Information provided:
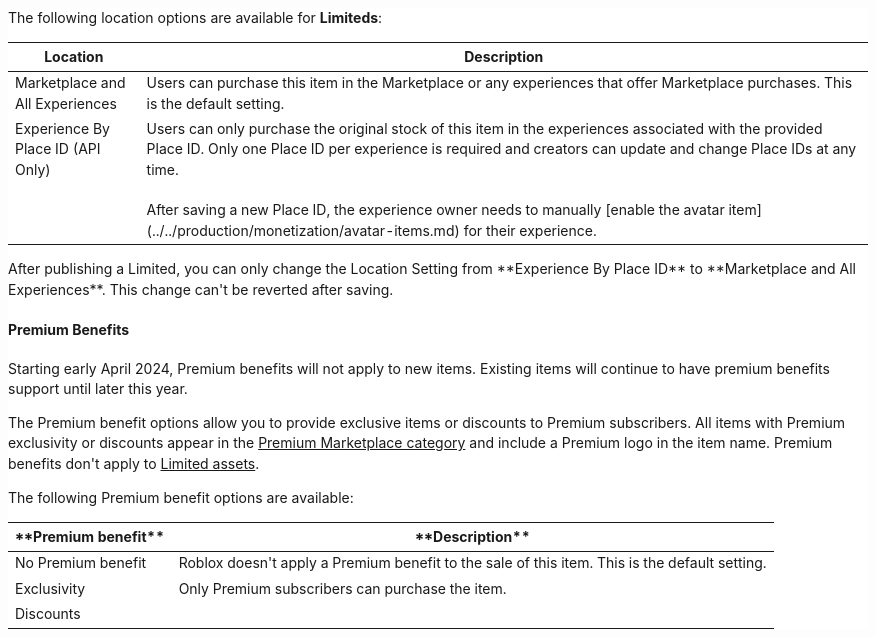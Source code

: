 The following location options are available for **Limiteds**:

<table>
<thead>
  <tr>
    <th>Location</th>
    <th>Description</th>
  </tr>
</thead>
<tbody>
  <tr>
    <td>Marketplace and All Experiences</td>
    <td>Users can purchase this item in the Marketplace or any experiences that offer Marketplace purchases. This is the default setting.</td>
  </tr>
  <tr>
    <td>Experience By Place ID (API Only)</td>
    <td>Users can only purchase the original stock of this item in the experiences associated with the provided Place ID. Only one Place ID per experience is required and creators can update and change Place IDs at any time. <br /> <br />After saving a new Place ID, the experience owner needs to manually [enable the avatar item](../../production/monetization/avatar-items.md) for their experience.</td>
  </tr>
</tbody>
</table>

<Alert severity = 'error'>
    After publishing a Limited, you can only change the Location Setting from **Experience By Place ID** to **Marketplace and All Experiences**. This change can't be reverted after saving.
    </Alert>

#### Premium Benefits

<Alert severity = 'info'>
Starting early April 2024, Premium benefits will not apply to new items. Existing items will continue to have premium benefits support until later this year.
</Alert>

The Premium benefit options allow you to provide exclusive items or discounts to Premium subscribers. All items with Premium exclusivity or discounts appear in the [Premium Marketplace category](https://www.roblox.com/catalog?Category=1&salesTypeFilter=3) and include a Premium logo in the item name. Premium benefits don't apply to [Limited assets](#limited).

The following Premium benefit options are available:

<table>
<thead>
  <tr>
    <th>**Premium benefit**</th>
    <th>**Description**</th>
  </tr>
</thead>
<tbody>
  <tr>
    <td>No Premium benefit</td>
    <td> Roblox doesn't apply a Premium benefit to the sale of this item. This is the default setting.</td>
  </tr>
  <tr>
    <td>Exclusivity</td>
    <td>Only Premium subscribers can purchase the item.</td>
  </tr>
  <tr>
    <td>Discounts</td>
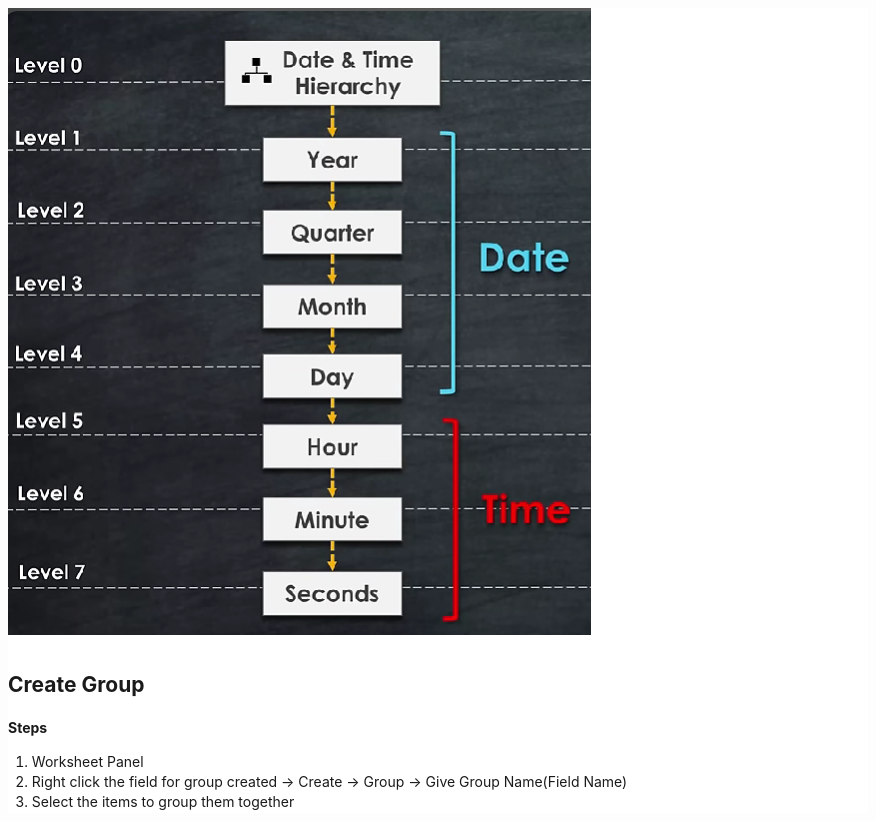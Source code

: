 ![1-11](assets/1-11.png)

## Create Group

**Steps**
1. Worksheet Panel
2. Right click the field for group created -> Create -> Group -> Give Group Name(Field Name)
3. Select the items to group them together
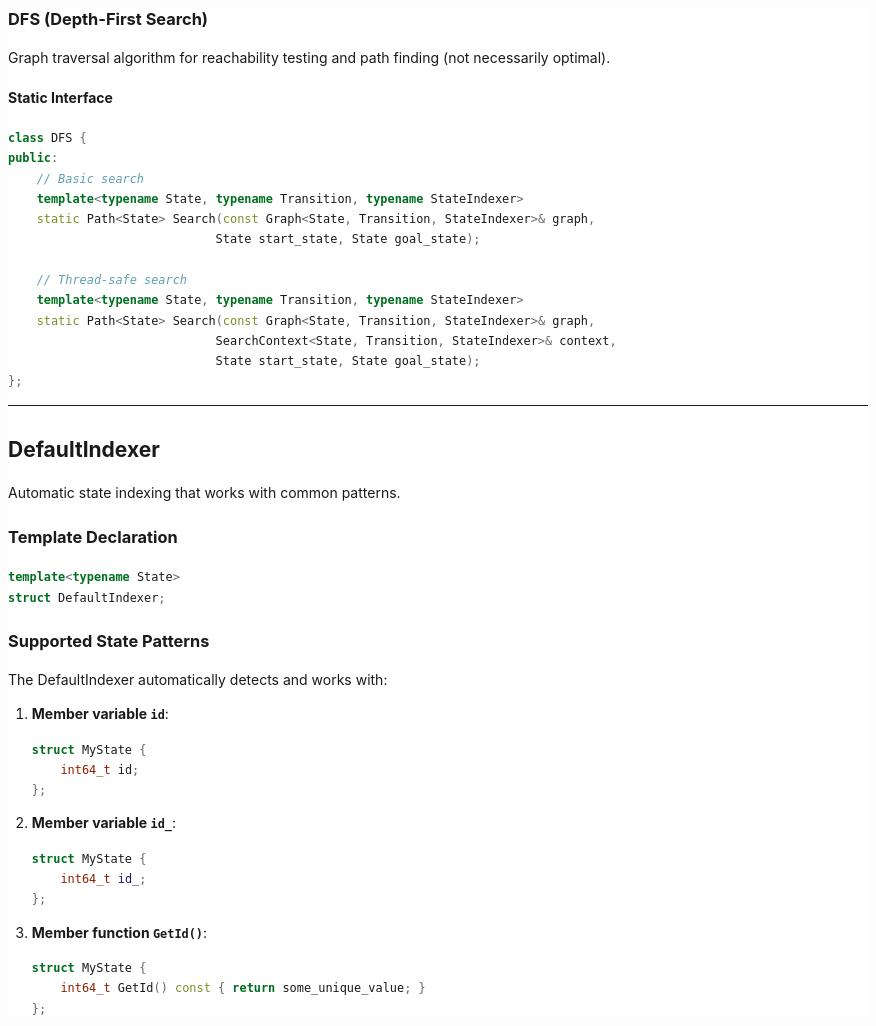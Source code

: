 ### DFS (Depth-First Search)

Graph traversal algorithm for reachability testing and path finding (not necessarily optimal).

#### Static Interface

```cpp
class DFS {
public:
    // Basic search
    template<typename State, typename Transition, typename StateIndexer>
    static Path<State> Search(const Graph<State, Transition, StateIndexer>& graph,
                             State start_state, State goal_state);
    
    // Thread-safe search
    template<typename State, typename Transition, typename StateIndexer>
    static Path<State> Search(const Graph<State, Transition, StateIndexer>& graph,
                             SearchContext<State, Transition, StateIndexer>& context,
                             State start_state, State goal_state);
};
```

---

## DefaultIndexer

Automatic state indexing that works with common patterns.

### Template Declaration

```cpp
template<typename State>
struct DefaultIndexer;
```

### Supported State Patterns

The DefaultIndexer automatically detects and works with:

1. **Member variable `id`**:
   ```cpp
   struct MyState { 
       int64_t id; 
   };
   ```

2. **Member variable `id_`**:
   ```cpp
   struct MyState { 
       int64_t id_; 
   };
   ```

3. **Member function `GetId()`**:
   ```cpp
   struct MyState { 
       int64_t GetId() const { return some_unique_value; } 
   };
   ```
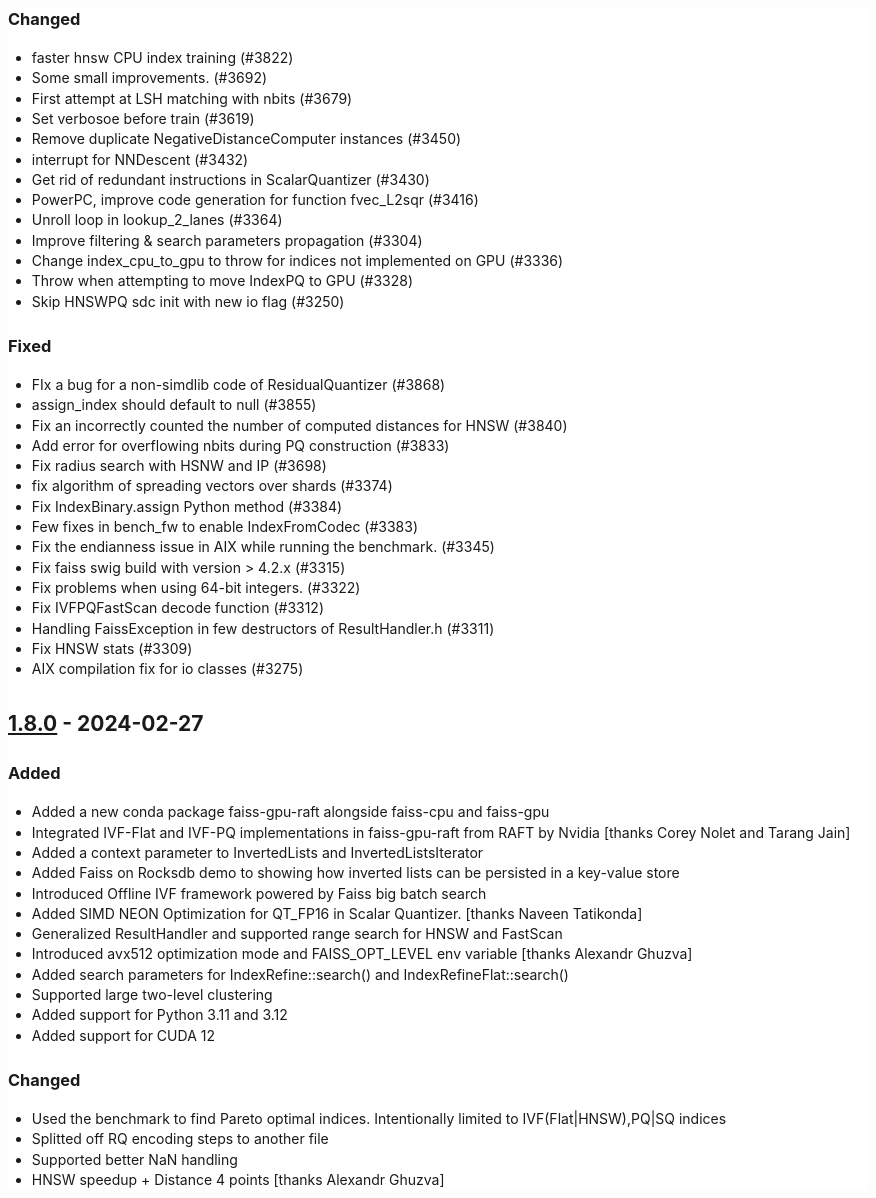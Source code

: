 ### Changed
- faster hnsw CPU index training (#3822)
- Some small improvements. (#3692)
- First attempt at LSH matching with nbits (#3679)
- Set verbosoe before train (#3619)
- Remove duplicate NegativeDistanceComputer instances (#3450)
- interrupt for NNDescent (#3432)
- Get rid of redundant instructions in ScalarQuantizer (#3430)
- PowerPC, improve code generation for function fvec_L2sqr (#3416)
- Unroll loop in lookup_2_lanes (#3364)
- Improve filtering & search parameters propagation (#3304)
- Change index_cpu_to_gpu to throw for indices not implemented on GPU (#3336)
- Throw when attempting to move IndexPQ to GPU (#3328)
- Skip HNSWPQ sdc init with new io flag (#3250)

### Fixed
- FIx a bug for a non-simdlib code of ResidualQuantizer (#3868)
- assign_index should default to null (#3855)
- Fix an incorrectly counted the number of computed distances for HNSW (#3840)
- Add error for overflowing nbits during PQ construction (#3833)
- Fix radius search with HSNW and IP (#3698)
- fix algorithm of spreading vectors over shards (#3374)
- Fix IndexBinary.assign Python method (#3384)
- Few fixes in bench_fw to enable IndexFromCodec (#3383)
- Fix the endianness issue in AIX while running the benchmark. (#3345)
- Fix faiss swig build with version > 4.2.x (#3315)
- Fix problems when using 64-bit integers. (#3322)
- Fix IVFPQFastScan decode function (#3312)
- Handling FaissException in few destructors of ResultHandler.h (#3311)
- Fix HNSW stats (#3309)
- AIX compilation fix for io classes (#3275)


## [1.8.0] - 2024-02-27
### Added
- Added a new conda package faiss-gpu-raft alongside faiss-cpu and faiss-gpu
- Integrated IVF-Flat and IVF-PQ implementations in faiss-gpu-raft from RAFT by Nvidia [thanks Corey Nolet and Tarang Jain]
- Added a context parameter to InvertedLists and InvertedListsIterator
- Added Faiss on Rocksdb demo to showing how inverted lists can be persisted in a key-value store
- Introduced Offline IVF framework powered by Faiss big batch search
- Added SIMD NEON Optimization for QT_FP16 in Scalar Quantizer. [thanks Naveen Tatikonda]
- Generalized ResultHandler and supported range search for HNSW and FastScan
- Introduced avx512 optimization mode and FAISS_OPT_LEVEL env variable [thanks Alexandr Ghuzva]
- Added search parameters for IndexRefine::search() and IndexRefineFlat::search()
- Supported large two-level clustering
- Added support for Python 3.11 and 3.12
- Added support for CUDA 12

### Changed
- Used the benchmark to find Pareto optimal indices. Intentionally limited to IVF(Flat|HNSW),PQ|SQ indices
- Splitted off RQ encoding steps to another file
- Supported better NaN handling
- HNSW speedup + Distance 4 points [thanks Alexandr Ghuzva]


[Unreleased]: https://github.com/facebookresearch/faiss/compare/v1.11.0...HEAD
[1.11.0]: https://github.com/facebookresearch/faiss/compare/v1.10.0...v1.11.0
[1.10.0]: https://github.com/facebookresearch/faiss/compare/v1.9.0...v1.10.0
[1.9.0]: https://github.com/facebookresearch/faiss/compare/v1.8.0...v1.9.0
[1.8.0]: https://github.com/facebookresearch/faiss/compare/v1.7.4...v1.8.0
[1.7.4]: https://github.com/facebookresearch/faiss/compare/v1.7.3...v1.7.4
[1.7.3]: https://github.com/facebookresearch/faiss/compare/v1.7.2...v1.7.3
[1.7.2]: https://github.com/facebookresearch/faiss/compare/v1.7.1...v1.7.2
[1.7.1]: https://github.com/facebookresearch/faiss/compare/v1.7.0...v1.7.1
[1.7.0]: https://github.com/facebookresearch/faiss/compare/v1.6.5...v1.7.0
[1.6.5]: https://github.com/facebookresearch/faiss/compare/v1.6.4...v1.6.5
[1.6.4]: https://github.com/facebookresearch/faiss/compare/v1.6.3...v1.6.4
[1.6.3]: https://github.com/facebookresearch/faiss/compare/v1.6.2...v1.6.3
[1.6.2]: https://github.com/facebookresearch/faiss/compare/v1.6.1...v1.6.2
[1.6.1]: https://github.com/facebookresearch/faiss/compare/v1.6.0...v1.6.1
[1.6.0]: https://github.com/facebookresearch/faiss/compare/v1.5.3...v1.6.0
[1.5.3]: https://github.com/facebookresearch/faiss/compare/v1.5.2...v1.5.3
[1.5.2]: https://github.com/facebookresearch/faiss/compare/v1.5.1...v1.5.2
[1.5.1]: https://github.com/facebookresearch/faiss/compare/v1.5.0...v1.5.1
[1.5.0]: https://github.com/facebookresearch/faiss/compare/v1.4.0...v1.5.0
[1.4.0]: https://github.com/facebookresearch/faiss/compare/v1.3.0...v1.4.0
[1.3.0]: https://github.com/facebookresearch/faiss/compare/v1.2.1...v1.3.0
[1.2.1]: https://github.com/facebookresearch/faiss/releases/tag/v1.2.1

Try it: Look through the records and gather each line with the word "Premium".

Result of the exercise:
#### Premium Benefits
Starting early April 2024, Premium benefits will not apply to new items. Existing items will continue to have premium benefits support until later this year.
The Premium benefit options allow you to provide exclusive items or discounts to Premium subscribers. All items with Premium exclusivity or discounts appear in the [Premium Marketplace category](https://www.roblox.com/catalog?Category=1&salesTypeFilter=3) and include a Premium logo in the item name. Premium benefits don't apply to [Limited assets](#limited).
The following Premium benefit options are available:
    <th>**Premium benefit**</th>
    <td>No Premium benefit</td>
    <td> Roblox doesn't apply a Premium benefit to the sale of this item. This is the default setting.</td>
    <td>Only Premium subscribers can purchase the item.</td>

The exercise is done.